Tuesday, January 19, 2010

A Bit of the Bard

One of my favorite passages from Shakespeare:

Once more into the breach, dear friends, once more,
Or close up the wall with our English dead.
In peace there's nothing so becomes a man
As modest stillness and humility.
But when the blast of war blows in our ears,
Then imitate the actions of the tiger.
Stiffen the sinews, summon up the blood,
Disguise fair nature with hard favor'd rage.
Then lend the eye a terrible aspect;
Let it pry through the portage of the head
Like a brass cannon. Let the brow o'erwhelm it
As fearfully as doth a galled rock
O'erhang and jutty his confounded base,
Swill'd with the wild and wasteful ocean.
Now set the teeth and stretch the nostril wide,
Hold hard the breath and bend up every spirit
To his full height. On, on, you noblest English,
Whose blood is fet from fathers of war proof!
Fathers that like so many Alexanders
Have in these parts from morn til even fought
And sheath'd their swords for lack of argument.
Dishonor not your mothers. Now attest
That those whom you'd call fathers did beget you.
Be copy now to men of grosser blood
And teach them how to war.
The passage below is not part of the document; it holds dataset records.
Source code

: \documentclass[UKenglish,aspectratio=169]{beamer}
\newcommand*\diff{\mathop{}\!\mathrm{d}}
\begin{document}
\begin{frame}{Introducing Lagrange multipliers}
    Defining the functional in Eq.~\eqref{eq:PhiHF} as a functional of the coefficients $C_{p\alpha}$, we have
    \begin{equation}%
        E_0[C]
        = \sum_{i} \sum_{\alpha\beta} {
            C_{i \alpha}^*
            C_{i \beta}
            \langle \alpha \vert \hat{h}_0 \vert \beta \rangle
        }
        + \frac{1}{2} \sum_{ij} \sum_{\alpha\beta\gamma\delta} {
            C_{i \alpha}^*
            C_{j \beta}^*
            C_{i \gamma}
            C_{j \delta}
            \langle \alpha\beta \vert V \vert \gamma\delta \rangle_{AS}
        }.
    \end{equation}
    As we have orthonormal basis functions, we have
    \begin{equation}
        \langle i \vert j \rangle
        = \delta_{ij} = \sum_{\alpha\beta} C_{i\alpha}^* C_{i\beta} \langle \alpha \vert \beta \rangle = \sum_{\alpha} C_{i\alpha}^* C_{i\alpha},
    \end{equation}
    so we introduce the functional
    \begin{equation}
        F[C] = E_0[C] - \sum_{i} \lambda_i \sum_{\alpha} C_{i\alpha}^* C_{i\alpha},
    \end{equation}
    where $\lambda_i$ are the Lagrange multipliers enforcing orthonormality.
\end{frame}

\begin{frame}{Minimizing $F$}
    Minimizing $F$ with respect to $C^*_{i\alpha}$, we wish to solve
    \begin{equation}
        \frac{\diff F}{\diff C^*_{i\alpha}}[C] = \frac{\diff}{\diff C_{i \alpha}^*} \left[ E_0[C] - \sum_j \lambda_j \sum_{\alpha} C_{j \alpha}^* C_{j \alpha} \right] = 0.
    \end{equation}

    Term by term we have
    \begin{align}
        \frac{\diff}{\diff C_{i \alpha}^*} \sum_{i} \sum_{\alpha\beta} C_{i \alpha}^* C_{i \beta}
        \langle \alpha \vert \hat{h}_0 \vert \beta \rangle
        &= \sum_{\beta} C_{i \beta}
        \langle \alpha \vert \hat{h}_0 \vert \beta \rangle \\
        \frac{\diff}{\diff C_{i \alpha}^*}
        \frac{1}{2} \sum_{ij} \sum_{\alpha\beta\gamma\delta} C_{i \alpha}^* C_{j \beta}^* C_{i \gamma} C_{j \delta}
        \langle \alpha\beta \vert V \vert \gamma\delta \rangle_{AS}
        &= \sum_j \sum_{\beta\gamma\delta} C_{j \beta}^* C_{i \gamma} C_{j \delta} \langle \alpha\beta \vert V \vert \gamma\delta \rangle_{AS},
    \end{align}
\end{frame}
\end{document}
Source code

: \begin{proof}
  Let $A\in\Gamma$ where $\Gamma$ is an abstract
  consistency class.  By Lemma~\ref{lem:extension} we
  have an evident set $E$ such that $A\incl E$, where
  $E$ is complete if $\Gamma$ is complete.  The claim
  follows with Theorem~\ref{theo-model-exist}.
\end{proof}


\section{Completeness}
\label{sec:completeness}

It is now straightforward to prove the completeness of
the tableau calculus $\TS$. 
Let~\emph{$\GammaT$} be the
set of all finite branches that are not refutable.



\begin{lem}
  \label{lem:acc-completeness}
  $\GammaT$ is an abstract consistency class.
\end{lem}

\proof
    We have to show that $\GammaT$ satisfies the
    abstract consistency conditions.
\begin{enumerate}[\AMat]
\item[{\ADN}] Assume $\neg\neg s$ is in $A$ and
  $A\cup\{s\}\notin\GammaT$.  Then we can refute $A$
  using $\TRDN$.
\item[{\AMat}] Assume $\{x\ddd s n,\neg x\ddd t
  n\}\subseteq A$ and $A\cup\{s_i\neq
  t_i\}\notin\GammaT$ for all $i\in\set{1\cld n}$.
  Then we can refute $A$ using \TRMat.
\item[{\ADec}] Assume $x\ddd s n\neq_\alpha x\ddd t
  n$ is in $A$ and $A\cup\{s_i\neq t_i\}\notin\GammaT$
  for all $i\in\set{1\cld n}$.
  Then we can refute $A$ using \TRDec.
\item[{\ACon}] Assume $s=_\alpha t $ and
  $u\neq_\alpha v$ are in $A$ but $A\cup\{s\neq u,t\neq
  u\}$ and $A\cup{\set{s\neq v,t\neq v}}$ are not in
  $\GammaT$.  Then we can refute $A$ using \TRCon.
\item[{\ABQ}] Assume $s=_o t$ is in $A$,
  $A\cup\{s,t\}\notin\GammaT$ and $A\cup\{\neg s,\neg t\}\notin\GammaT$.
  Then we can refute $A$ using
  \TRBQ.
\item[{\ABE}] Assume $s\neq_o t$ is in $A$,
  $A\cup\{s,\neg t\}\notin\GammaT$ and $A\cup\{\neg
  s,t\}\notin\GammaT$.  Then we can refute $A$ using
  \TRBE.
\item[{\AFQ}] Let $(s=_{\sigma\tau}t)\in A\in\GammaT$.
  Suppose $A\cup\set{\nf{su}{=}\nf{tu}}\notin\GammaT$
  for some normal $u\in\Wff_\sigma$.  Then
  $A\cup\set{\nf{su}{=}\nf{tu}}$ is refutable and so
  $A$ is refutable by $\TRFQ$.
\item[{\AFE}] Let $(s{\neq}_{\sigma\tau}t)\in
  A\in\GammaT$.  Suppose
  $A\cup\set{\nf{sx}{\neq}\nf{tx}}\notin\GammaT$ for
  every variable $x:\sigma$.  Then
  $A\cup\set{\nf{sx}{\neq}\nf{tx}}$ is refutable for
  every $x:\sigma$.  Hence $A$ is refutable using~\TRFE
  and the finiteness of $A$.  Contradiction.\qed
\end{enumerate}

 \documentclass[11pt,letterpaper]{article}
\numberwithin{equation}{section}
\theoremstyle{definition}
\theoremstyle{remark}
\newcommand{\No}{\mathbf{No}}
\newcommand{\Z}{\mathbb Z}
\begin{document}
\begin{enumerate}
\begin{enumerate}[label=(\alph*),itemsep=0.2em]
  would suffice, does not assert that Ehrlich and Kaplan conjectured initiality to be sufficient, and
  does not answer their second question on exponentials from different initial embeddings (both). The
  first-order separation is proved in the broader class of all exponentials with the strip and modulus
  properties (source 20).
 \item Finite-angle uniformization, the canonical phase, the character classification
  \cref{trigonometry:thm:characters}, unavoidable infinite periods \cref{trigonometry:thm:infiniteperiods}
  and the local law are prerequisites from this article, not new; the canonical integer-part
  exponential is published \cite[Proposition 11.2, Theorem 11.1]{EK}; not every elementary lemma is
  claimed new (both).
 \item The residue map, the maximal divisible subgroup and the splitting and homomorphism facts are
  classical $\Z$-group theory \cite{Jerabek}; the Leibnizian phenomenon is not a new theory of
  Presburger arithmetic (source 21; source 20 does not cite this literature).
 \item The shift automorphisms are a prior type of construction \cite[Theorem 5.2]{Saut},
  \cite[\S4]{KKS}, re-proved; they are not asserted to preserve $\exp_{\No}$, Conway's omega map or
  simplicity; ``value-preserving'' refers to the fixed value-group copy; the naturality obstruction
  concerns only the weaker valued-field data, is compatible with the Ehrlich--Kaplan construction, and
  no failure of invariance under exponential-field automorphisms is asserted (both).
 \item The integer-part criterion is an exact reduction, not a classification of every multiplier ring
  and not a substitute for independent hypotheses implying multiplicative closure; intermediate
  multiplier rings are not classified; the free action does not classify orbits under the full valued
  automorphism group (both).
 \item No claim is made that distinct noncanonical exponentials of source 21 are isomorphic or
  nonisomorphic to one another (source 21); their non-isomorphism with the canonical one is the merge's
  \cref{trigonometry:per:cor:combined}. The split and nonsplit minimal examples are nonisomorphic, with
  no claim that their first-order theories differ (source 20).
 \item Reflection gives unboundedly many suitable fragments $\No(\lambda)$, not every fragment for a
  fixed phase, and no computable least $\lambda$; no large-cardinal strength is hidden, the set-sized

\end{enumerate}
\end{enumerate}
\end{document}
And you, good yeomen,
Whose limbs were made in England, show us here
The mettle of your pasture. Let us swear
That you are worth your breeding, which I doubt not,
For there is none of you so mean and base
That hath not noble luster in your eyes.
I see you stand like greyhounds in the slips,
Straining upon the start. The game's afoot!
Follow your spirit, and upon this charge
Cry "God for Harry, England, and St. George!"